▶ [Work item] Count how many lines of the data include "working". The answer is that number and nothing else.

Top of Records provided

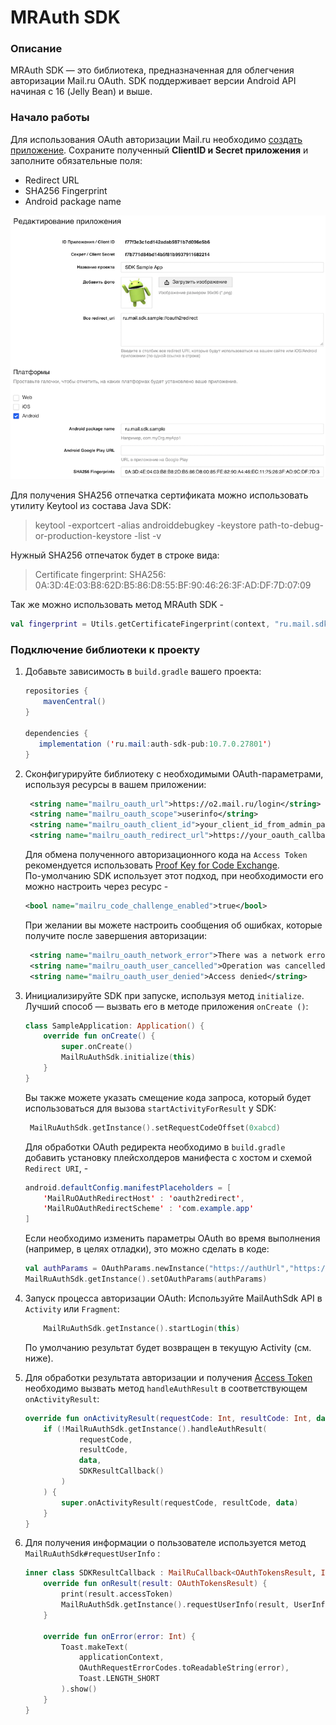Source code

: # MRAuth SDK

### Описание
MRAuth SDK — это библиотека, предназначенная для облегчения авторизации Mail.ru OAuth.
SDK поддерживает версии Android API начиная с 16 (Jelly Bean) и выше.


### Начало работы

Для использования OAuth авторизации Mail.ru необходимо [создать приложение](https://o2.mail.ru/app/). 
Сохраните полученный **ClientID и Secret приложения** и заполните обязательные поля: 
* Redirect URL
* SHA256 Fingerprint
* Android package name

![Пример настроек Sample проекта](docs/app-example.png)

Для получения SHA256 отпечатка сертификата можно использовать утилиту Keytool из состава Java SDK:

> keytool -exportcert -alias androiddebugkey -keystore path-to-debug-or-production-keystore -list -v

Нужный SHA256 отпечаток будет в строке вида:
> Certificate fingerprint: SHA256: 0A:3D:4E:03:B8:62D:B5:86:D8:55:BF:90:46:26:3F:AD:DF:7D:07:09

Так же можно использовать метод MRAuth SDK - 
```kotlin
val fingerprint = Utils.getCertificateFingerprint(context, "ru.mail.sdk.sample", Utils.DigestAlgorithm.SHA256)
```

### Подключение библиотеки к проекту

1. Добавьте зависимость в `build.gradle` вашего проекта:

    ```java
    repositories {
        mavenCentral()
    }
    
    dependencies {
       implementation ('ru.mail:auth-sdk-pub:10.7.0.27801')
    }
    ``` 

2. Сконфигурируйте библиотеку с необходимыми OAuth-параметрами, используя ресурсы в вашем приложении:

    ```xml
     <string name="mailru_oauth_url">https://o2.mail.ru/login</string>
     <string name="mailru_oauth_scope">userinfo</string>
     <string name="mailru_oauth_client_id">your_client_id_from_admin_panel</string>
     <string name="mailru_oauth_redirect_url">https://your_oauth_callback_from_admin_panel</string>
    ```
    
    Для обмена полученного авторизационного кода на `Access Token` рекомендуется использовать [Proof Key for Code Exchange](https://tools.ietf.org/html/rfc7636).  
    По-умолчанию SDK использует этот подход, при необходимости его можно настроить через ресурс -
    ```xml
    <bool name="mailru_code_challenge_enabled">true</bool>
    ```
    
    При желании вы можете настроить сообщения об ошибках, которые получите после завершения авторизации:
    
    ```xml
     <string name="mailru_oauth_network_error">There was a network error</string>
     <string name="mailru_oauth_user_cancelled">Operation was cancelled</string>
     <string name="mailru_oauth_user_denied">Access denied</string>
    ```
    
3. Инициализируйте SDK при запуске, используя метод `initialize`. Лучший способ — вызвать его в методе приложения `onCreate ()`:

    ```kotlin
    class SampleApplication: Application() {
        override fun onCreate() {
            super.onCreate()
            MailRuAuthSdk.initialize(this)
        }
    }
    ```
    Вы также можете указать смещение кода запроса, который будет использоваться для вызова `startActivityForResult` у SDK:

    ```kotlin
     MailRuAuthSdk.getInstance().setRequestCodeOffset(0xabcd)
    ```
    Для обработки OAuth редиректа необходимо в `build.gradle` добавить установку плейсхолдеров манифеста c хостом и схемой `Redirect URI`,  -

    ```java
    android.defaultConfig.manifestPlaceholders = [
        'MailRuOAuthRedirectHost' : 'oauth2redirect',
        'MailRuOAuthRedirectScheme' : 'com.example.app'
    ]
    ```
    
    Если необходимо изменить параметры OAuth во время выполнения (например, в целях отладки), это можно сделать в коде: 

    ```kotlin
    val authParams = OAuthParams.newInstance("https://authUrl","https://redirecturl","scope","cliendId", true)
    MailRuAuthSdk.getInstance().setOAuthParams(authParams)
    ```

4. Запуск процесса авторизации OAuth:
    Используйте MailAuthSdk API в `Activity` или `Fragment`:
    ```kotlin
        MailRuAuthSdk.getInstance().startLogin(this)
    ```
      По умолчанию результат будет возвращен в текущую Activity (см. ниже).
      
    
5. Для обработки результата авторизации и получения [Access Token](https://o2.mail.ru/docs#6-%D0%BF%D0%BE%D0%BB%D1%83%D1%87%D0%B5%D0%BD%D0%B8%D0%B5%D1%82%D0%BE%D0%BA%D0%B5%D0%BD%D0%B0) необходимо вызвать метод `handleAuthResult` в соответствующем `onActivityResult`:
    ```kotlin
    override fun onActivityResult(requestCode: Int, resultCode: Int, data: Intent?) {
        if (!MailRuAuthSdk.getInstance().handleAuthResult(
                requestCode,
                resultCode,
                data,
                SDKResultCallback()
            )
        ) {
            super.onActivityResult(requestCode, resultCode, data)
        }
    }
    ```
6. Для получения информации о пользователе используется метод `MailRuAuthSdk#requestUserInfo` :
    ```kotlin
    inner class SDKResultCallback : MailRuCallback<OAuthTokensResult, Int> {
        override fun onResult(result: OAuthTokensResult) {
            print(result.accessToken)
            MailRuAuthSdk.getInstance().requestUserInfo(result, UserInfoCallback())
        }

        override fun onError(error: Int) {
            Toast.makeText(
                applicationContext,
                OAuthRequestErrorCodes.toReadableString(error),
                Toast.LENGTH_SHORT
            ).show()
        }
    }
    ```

Bottom of Records provided
Top of Records provided

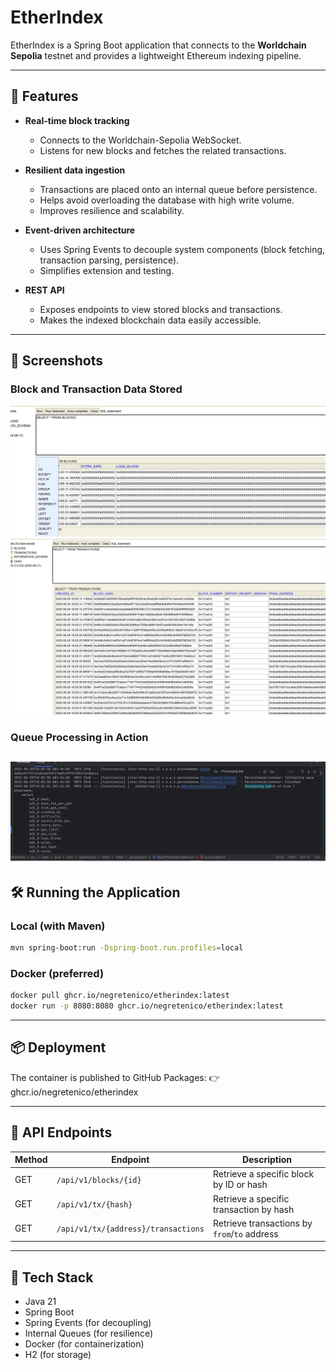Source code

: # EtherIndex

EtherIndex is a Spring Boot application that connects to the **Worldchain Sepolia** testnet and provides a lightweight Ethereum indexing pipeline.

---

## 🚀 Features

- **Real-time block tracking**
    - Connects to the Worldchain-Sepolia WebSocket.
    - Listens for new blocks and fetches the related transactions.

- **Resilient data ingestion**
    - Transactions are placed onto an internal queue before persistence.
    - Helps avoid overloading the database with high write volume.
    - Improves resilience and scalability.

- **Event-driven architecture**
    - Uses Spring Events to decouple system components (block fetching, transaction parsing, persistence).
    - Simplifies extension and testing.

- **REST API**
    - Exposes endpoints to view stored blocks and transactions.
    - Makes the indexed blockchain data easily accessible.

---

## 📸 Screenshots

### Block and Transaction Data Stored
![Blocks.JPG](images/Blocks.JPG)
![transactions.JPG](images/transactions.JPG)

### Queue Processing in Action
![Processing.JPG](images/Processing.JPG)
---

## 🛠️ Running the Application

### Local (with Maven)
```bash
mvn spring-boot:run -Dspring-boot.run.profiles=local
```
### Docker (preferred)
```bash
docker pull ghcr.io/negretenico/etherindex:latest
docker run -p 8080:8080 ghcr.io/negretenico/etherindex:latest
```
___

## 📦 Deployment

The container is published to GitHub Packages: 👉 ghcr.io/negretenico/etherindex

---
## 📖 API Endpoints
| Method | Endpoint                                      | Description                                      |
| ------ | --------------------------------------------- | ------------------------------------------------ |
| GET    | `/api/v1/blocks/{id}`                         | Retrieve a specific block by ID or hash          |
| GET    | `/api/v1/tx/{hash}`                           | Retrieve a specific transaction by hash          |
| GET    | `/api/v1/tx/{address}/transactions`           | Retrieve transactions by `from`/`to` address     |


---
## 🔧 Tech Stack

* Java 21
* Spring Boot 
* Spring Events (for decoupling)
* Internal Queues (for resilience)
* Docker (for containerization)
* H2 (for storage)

Bottom of Records provided
Top of Records provided

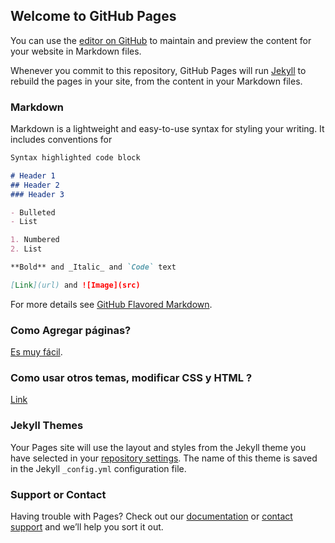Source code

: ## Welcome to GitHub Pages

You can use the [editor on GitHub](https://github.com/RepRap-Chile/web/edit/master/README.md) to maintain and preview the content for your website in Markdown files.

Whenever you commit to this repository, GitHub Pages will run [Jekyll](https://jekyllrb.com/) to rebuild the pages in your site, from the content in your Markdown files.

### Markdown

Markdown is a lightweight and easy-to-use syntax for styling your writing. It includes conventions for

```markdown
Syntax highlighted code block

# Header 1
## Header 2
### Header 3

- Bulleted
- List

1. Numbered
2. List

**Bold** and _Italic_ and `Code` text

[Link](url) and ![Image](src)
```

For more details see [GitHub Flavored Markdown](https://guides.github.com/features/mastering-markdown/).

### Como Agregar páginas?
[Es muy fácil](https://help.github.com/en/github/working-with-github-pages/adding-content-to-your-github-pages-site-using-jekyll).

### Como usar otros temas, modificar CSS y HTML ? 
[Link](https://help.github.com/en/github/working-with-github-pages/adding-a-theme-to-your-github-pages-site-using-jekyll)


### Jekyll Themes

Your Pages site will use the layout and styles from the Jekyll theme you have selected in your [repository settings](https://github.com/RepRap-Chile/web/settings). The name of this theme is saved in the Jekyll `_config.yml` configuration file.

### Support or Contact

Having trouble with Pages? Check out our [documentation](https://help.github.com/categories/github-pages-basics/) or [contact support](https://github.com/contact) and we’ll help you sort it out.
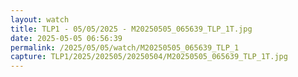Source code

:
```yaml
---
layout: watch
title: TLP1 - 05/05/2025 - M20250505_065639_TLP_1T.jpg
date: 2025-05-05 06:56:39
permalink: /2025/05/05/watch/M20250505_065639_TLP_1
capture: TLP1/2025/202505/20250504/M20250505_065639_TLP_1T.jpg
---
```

Bottom of Records provided

▶ [Exercise response] 2